((
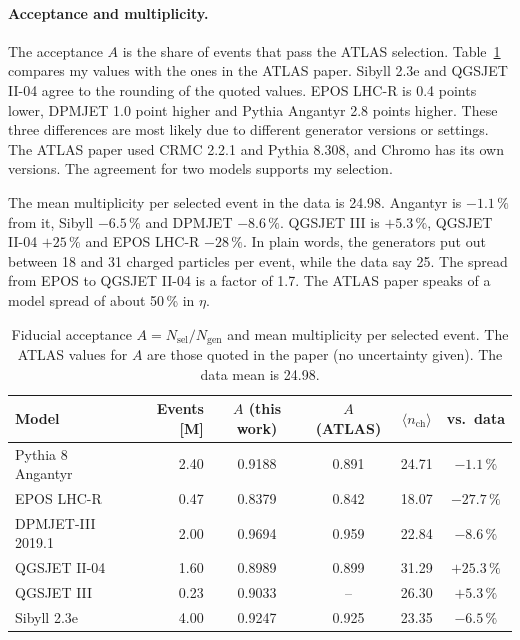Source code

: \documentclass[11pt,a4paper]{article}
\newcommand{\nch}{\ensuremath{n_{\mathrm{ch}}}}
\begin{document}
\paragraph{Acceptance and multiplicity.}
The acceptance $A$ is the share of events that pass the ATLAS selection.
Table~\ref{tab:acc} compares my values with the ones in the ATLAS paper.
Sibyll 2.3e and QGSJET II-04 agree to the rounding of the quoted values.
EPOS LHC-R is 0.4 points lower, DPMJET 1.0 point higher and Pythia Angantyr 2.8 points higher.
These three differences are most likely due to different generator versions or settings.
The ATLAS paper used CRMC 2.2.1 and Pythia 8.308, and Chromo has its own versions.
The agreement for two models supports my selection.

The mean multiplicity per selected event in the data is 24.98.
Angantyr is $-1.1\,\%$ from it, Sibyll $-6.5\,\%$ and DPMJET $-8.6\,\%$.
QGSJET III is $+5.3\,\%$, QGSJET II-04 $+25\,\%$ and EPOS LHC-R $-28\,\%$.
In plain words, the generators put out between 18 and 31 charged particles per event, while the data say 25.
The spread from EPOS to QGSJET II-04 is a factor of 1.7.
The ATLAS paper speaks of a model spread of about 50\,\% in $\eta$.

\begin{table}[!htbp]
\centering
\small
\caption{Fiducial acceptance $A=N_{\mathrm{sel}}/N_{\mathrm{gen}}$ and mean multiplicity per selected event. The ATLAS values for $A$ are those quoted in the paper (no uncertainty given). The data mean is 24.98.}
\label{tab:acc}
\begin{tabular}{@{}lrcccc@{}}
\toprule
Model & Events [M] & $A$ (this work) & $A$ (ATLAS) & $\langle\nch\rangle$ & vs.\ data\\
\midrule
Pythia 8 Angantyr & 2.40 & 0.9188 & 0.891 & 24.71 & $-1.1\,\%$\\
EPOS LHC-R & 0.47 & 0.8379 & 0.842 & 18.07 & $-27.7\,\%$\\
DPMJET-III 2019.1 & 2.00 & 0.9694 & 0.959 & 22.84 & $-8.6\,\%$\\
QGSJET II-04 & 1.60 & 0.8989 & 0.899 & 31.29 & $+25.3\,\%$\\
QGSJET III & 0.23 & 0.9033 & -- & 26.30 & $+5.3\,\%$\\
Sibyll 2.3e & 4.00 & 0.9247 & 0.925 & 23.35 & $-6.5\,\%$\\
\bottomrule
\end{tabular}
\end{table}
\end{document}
))
((
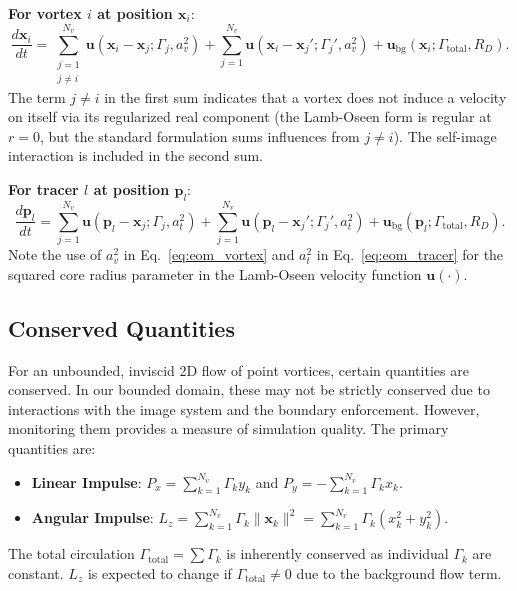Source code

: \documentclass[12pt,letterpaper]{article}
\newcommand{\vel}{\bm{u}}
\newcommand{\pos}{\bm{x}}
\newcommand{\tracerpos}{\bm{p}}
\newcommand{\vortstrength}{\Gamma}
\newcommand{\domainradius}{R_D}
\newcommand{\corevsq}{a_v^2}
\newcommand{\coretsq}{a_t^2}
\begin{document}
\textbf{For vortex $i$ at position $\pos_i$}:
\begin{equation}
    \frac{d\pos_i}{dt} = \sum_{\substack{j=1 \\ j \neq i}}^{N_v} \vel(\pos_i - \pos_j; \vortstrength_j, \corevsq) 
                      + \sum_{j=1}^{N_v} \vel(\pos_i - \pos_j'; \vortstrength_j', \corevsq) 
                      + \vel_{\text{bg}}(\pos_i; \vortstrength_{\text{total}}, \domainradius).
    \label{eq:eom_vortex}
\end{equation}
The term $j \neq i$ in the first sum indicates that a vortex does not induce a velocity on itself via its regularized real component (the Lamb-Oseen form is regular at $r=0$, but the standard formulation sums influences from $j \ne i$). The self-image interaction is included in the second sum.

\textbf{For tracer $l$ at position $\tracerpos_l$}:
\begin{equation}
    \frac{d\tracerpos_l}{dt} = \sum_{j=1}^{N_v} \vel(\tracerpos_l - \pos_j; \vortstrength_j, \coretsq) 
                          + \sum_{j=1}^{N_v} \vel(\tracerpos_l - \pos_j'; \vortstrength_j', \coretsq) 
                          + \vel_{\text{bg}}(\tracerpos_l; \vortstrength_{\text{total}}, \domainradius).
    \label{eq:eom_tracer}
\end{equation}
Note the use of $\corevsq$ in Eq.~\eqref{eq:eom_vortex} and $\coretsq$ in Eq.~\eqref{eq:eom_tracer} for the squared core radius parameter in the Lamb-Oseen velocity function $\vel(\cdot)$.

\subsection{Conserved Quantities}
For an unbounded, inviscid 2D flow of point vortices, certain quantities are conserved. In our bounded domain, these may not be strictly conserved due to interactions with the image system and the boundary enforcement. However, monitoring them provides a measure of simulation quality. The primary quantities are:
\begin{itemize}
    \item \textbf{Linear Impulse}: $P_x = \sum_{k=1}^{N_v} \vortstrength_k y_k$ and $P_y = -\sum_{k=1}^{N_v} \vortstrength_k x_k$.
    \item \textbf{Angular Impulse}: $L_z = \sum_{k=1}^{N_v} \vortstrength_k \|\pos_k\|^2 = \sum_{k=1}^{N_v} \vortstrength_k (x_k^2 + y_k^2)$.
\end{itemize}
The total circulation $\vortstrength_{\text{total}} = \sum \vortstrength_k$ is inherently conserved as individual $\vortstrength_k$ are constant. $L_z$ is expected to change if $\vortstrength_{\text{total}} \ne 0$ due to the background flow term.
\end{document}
))
What the task requires: Scan the data above line by line. Please say how many lines hold the word "ATLAS", and give only that number.

Written solution: 6